Сломленный бог - Гарет Ханрахан
Шрифт:
Интервал:
Закладка:
– Взять под контроль городской оборот илиастра, – ответил Раск. Прадедушка также велел об этом молчать, но его избранник сейчас у Тайрус в долгу.
– Значит, мы теперь коробейники? Выковыриваем из грязи отбросы богов и за пару медяков ими торгуем? Прибыль от илиастра ничтожна. – Тайрус вновь зашипела: – Заканчивай. Больше границу не переступай ни под каким предлогом.
– Мой Прадедушка поручил мне задание, и я скорее умру, чем потерплю неудачу.
– Дитя, – проговорила Тайрус, – ты смертный. Неудачи и смерть для тебя неизбежны. Тебе дано лишь выбирать, что из этого встретить первым. – Ее тон намекал на завершение беседы, но Раск еще не закончил.
– Гхирданец убит. Расквитаться за него – наше общее дело чести.
Тайрус зевнула, показав ему три ряда бритвенно-острых зубов. С небольшими прорехами, откуда брали ножи для ее приемных детей. В этих лунках уже набухали новые зубы.
– Приведи тех, кто за это в ответе, и я их проглочу.
– Алхимик Мандель…
– У тебя нет доказательств.
– Письмо, – сказал Раск, доставая лист с печатями. – Компания Манделя зачаровывала искусственные руки, которые задушили Вира.

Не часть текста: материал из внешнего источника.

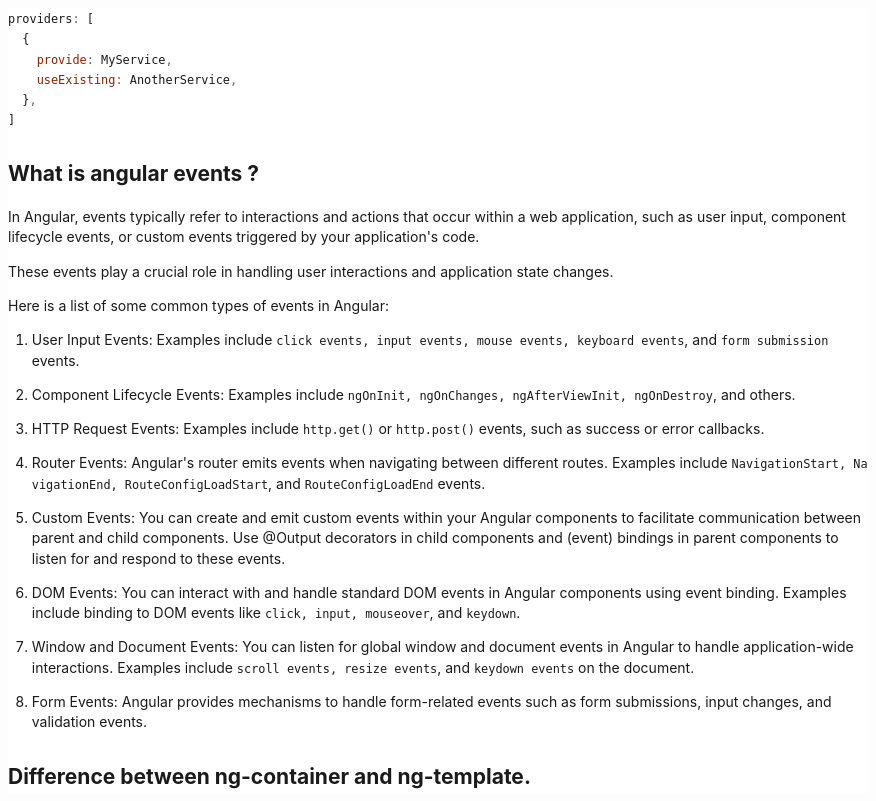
 ```javascript
providers: [
  {
    provide: MyService,
    useExisting: AnotherService,
  },
]

```

## What is angular events ?
In Angular, events typically refer to interactions and actions that occur within a web application, such as user input, component lifecycle events, or custom events triggered by your application's code. 

These events play a crucial role in handling user interactions and application state changes. 

Here is a list of some common types of events in Angular:

1. User Input Events:
Examples include `click events, input events, mouse events, keyboard events`, and `form submission` events.

2. Component Lifecycle Events:
Examples include `ngOnInit, ngOnChanges, ngAfterViewInit, ngOnDestroy`, and others.

3. HTTP Request Events:
Examples include `http.get()` or `http.post()` events, such as success or error callbacks.

4. Router Events:
Angular's router emits events when navigating between different routes.
Examples include `NavigationStart, NavigationEnd, RouteConfigLoadStart`, and `RouteConfigLoadEnd` events.

5. Custom Events:
You can create and emit custom events within your Angular components to facilitate communication between parent and child components.
Use @Output decorators in child components and (event) bindings in parent components to listen for and respond to these events.

6. DOM Events:
You can interact with and handle standard DOM events in Angular components using event binding.
Examples include binding to DOM events like `click, input, mouseover`, and `keydown`.

7. Window and Document Events:
You can listen for global window and document events in Angular to handle application-wide interactions.
Examples include `scroll events, resize events`, and `keydown events` on the document.

8. Form Events:
Angular provides mechanisms to handle form-related events such as form submissions, input changes, and validation events.

## Difference between ng-container and ng-template.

Драконица медленно выдохнула. Воск растаял. Бумага почернела и загорелась.
– Я не бесчувственная, дитя, но юный Вир мертв, а мертвые могут и подождать. Порою месть должна быть нескорой, и от того еще слаще. – Тайрус расправила крылья, выпуская его из этой исповедальни. – Знай свое место, Избранник, и будь достоин его.
Шпат наблюдал за отлетом дракона. Часть его разума была вместе с Тайрус, пока та делала над Новым городом круг, набирая высоту, чтобы потом умчаться на специально отведенные охотничьи угодья к северу от Гвердона. Драконицу он тоже мог ощущать – чувствами, которым не знал названия.
«По-моему, она во многом права. Если Перемирие сорвется, то проиграют все. Укрепляй завоеванное».
– Ты у меня в долгу, – сказал Раск, поворачиваясь к дому на Фонарной. – Я тебя спас. У нас с тобой уговор. – И его крик раскатился эхом по Новому городу: – Показывай моих врагов!
Шпат попробовал. Тянулся, снова и снова. Он видел подброшенные Бастоном камешки на другом конце города. Они сияли в его уме, как созвездия – но очень далекие. Шпат тужился, пока сознание не начало рассыпаться, пока не затлела душа, и все без толку. Достать до этих осколков ему не проще, чем взлететь.
– Да чтоб тебя, – взревел Раск. – Я не подведу Прадедушку!
В доме на Фонарной Бастон встал, чтобы разобраться с причиной шума. Карла выглянула на улицу из окна.
– На Долу Блестки, – заявил Раск, – ты брал мою силу, чтобы питать свое чудо. Значит, бери снова.
Шпат заколебался. Каменные люди приучены к осторожности. Если он слишком много возьмет у Раска, духовная недостача может того убить – и тогда Шпат пропадет сам, рухнет в пропасть. Надо хорошенько подумать – но тут клинок воткнулся в стену дома или в плоть Раска, Шпат не разобрал. Наложение слишком точно совпало, а разум и так растащило на лоскуты – от волнолома до станции Гетис. Сквозь него хлынула боль, хотя к какому «ему» это относится, в данную минуту было совсем непонятно.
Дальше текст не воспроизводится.